La journée de jeudi avait été marquée par de vives tensions en amont de l’audience. Des affrontements ont notamment opposé les forces de l’ordre à des partisans de Jacques Mangoua venus le soutenir. Romaric Kouassi N’Guessan, sympathisant du PDCI, âgé de 32 ans, a été tué dans des circonstances non encore élucidées, à Djébonoua, une ville voisine de Bouaké. Plusieurs villes de la région du Gbêkê ont par ailleurs été paralysées par des mouvements de protestations. «Aucune analyse balistique n’a été faite pour conclure que les munitions – trouvées à son domicile, qui n’est pas habituellement habité, et signalées par Mangoua lui-même – , sont celles des balles qui ont servi lors des affrontements communautaires.

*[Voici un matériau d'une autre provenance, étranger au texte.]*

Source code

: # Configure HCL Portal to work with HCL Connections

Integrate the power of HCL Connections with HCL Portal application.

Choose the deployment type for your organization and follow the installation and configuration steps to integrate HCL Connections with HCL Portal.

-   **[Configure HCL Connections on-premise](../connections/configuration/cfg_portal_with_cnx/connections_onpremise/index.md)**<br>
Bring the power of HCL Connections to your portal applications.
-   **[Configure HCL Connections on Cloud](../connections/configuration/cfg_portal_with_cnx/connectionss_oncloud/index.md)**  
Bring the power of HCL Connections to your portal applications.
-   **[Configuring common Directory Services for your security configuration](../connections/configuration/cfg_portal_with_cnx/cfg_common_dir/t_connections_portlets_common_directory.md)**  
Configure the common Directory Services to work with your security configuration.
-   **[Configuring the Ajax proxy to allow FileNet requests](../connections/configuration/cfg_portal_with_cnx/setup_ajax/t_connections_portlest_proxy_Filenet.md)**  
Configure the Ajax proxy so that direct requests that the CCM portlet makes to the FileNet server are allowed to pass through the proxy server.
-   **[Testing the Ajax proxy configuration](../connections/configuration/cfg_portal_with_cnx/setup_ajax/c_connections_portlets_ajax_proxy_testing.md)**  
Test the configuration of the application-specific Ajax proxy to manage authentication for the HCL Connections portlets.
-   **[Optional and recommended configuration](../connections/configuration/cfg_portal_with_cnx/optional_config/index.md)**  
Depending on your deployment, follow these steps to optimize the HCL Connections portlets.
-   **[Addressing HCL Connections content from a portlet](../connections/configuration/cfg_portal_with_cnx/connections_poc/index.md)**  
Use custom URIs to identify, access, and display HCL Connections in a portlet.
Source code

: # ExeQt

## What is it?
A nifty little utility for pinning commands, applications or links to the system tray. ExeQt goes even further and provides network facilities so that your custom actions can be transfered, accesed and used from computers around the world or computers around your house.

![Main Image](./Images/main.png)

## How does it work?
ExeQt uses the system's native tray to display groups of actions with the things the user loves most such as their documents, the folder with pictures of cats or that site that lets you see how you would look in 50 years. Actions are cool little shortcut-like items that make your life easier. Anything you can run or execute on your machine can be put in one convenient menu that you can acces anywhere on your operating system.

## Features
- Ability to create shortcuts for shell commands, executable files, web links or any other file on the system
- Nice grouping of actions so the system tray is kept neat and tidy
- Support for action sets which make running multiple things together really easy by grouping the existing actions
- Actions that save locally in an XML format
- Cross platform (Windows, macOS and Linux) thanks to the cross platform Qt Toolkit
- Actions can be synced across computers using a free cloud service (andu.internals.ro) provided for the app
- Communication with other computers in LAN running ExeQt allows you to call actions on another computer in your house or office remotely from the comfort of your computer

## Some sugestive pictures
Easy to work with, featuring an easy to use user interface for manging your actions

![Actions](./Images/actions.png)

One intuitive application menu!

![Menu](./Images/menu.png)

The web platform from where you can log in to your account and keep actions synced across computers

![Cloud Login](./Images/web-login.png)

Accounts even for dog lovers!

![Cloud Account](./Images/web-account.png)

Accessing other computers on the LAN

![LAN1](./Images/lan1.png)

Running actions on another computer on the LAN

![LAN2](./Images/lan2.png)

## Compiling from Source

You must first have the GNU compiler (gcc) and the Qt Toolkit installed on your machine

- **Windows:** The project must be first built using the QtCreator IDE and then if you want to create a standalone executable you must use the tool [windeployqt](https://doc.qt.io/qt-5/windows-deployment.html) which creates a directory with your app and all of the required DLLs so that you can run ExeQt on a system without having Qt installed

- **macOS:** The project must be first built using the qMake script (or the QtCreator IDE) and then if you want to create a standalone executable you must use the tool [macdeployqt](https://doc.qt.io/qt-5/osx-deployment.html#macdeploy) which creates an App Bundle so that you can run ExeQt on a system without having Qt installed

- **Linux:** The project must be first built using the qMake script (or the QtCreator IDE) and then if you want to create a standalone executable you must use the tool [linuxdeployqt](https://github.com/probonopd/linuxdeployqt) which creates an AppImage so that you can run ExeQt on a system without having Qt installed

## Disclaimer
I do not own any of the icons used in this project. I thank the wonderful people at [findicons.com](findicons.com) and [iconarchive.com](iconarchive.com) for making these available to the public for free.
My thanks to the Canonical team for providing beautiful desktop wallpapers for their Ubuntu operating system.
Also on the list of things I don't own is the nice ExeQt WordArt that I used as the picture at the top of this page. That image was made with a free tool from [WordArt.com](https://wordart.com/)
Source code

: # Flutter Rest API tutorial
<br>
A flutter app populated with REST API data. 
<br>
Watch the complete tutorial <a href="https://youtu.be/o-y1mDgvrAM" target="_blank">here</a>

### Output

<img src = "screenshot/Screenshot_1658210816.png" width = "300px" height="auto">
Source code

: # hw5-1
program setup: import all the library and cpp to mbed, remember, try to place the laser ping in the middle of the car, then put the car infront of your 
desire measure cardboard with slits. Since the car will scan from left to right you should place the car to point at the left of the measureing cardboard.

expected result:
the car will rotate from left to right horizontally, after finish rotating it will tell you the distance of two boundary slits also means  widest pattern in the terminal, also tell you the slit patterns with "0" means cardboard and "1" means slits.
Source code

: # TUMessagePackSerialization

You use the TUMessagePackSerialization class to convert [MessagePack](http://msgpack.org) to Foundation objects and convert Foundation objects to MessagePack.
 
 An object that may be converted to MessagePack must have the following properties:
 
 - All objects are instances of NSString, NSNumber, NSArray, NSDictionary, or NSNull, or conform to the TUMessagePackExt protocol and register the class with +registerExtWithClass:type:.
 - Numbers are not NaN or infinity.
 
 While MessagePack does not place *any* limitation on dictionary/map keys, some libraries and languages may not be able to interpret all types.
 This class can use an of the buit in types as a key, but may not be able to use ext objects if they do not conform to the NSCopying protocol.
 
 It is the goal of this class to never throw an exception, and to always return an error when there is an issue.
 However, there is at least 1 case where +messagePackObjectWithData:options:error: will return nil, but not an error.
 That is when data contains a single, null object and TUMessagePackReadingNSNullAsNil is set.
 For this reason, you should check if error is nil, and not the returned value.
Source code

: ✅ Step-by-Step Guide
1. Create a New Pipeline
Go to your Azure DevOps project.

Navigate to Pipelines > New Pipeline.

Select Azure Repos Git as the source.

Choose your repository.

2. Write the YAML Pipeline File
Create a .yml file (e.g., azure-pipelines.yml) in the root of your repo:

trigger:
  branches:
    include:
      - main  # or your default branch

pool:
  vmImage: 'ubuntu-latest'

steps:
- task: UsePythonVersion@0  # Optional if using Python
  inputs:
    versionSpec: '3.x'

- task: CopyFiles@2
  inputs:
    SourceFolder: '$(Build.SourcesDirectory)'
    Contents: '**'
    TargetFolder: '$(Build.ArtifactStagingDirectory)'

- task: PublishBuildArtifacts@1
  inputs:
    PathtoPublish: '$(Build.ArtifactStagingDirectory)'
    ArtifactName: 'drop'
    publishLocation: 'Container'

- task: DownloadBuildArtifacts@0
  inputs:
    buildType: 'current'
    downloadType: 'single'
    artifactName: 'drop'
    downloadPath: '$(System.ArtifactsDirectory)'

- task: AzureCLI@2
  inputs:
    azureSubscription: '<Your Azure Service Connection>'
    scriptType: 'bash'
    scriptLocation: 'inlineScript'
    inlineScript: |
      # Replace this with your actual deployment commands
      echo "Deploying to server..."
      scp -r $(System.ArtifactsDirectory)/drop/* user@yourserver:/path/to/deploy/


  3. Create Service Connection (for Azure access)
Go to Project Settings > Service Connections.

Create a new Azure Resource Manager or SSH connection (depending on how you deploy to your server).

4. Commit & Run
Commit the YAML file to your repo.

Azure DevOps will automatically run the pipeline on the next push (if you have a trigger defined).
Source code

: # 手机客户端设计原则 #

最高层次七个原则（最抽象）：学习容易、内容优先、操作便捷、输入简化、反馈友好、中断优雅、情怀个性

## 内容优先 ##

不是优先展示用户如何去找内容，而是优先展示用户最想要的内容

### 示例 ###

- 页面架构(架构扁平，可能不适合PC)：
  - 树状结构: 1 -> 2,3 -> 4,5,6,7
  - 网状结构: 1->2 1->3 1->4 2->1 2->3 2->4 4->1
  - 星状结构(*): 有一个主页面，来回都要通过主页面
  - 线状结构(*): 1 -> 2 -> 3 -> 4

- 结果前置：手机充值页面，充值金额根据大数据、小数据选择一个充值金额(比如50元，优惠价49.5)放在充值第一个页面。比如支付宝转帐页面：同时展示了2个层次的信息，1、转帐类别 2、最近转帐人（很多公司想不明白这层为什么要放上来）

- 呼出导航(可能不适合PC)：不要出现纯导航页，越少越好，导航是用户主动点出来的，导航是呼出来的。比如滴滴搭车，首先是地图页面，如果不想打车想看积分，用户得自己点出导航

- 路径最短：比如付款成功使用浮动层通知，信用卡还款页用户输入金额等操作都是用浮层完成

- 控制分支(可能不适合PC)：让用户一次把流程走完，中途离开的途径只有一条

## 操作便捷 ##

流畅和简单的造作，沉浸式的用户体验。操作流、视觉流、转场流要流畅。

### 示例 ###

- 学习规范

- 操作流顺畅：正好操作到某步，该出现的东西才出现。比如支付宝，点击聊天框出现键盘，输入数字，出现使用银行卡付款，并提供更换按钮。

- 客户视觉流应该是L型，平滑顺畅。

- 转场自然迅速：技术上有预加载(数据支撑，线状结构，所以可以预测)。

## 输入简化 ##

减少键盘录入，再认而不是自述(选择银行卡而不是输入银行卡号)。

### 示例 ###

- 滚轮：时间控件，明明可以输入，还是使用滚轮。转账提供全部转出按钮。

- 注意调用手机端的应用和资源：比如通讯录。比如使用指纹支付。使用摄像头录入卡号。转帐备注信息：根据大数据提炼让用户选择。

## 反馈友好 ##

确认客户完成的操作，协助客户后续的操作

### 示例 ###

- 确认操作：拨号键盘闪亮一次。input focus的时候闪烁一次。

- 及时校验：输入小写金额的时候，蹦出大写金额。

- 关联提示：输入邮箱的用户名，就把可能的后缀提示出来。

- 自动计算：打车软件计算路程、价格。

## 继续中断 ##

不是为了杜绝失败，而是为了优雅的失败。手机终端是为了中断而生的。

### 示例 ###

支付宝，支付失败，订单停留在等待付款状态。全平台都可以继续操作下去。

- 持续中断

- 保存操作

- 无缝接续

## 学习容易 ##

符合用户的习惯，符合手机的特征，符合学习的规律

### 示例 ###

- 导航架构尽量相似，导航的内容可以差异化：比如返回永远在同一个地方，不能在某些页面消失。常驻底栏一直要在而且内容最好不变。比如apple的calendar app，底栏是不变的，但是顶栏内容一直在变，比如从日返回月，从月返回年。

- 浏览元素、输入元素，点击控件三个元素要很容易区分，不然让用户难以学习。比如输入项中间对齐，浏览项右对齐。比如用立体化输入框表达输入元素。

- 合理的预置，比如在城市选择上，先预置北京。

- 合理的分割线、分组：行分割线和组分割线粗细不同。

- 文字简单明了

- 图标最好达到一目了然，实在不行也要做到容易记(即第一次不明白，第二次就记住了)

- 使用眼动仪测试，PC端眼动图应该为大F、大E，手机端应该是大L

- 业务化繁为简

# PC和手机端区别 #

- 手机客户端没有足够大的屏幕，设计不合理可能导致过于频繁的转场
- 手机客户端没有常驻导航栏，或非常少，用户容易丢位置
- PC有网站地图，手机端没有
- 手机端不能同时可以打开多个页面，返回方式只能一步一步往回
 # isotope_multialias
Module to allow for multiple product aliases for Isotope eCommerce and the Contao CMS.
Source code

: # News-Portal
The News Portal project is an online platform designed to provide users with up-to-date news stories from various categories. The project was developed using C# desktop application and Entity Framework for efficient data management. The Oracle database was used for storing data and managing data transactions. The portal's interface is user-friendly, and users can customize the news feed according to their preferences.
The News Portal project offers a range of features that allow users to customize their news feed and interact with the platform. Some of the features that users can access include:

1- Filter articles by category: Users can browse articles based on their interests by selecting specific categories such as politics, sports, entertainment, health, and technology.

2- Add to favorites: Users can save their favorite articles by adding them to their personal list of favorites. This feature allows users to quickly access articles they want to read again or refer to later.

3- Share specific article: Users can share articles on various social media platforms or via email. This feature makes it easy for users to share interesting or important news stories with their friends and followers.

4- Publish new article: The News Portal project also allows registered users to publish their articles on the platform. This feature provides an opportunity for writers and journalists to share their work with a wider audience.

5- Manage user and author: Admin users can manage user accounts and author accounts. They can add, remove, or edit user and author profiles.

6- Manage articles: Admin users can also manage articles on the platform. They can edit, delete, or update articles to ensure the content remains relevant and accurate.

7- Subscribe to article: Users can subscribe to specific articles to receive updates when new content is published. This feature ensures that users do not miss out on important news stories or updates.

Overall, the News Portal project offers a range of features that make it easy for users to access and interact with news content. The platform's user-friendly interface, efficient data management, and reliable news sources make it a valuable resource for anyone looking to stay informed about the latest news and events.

Mieux, le procureur a écarté la piste d’une personne qui serait suspectée d’avoir déposé les sacs de munitions à la résidence de notre client », fustige Me Gohoré Emile Suy Bi, l’un des avocats du vice-président du PDCI.
C’est un «jugement inique et abscons», a dénoncé Privat Séri Bi N’Guessan, secrétaire exécutif par intérim du PDCI. Pour ce cadre du parti, la procédure a été « d’une rare rapidité défiant le bon sens ». Il juge en outre que, « par ce jugement, le PDCI et le peuple de Côte d’Ivoire se rendent bien compte que le pouvoir RHDP [Rassemblement des houphouëtistes pour la démocratie et la paix (RHDP), la formation d’Alassane Ouattara] vise, de façon anti-démocratique, la prise de la région du Gbêkê et de la zone du grand centre, en général, qu’il a perdue aux dernières élections municipales et régionales du 13 octobre 2019».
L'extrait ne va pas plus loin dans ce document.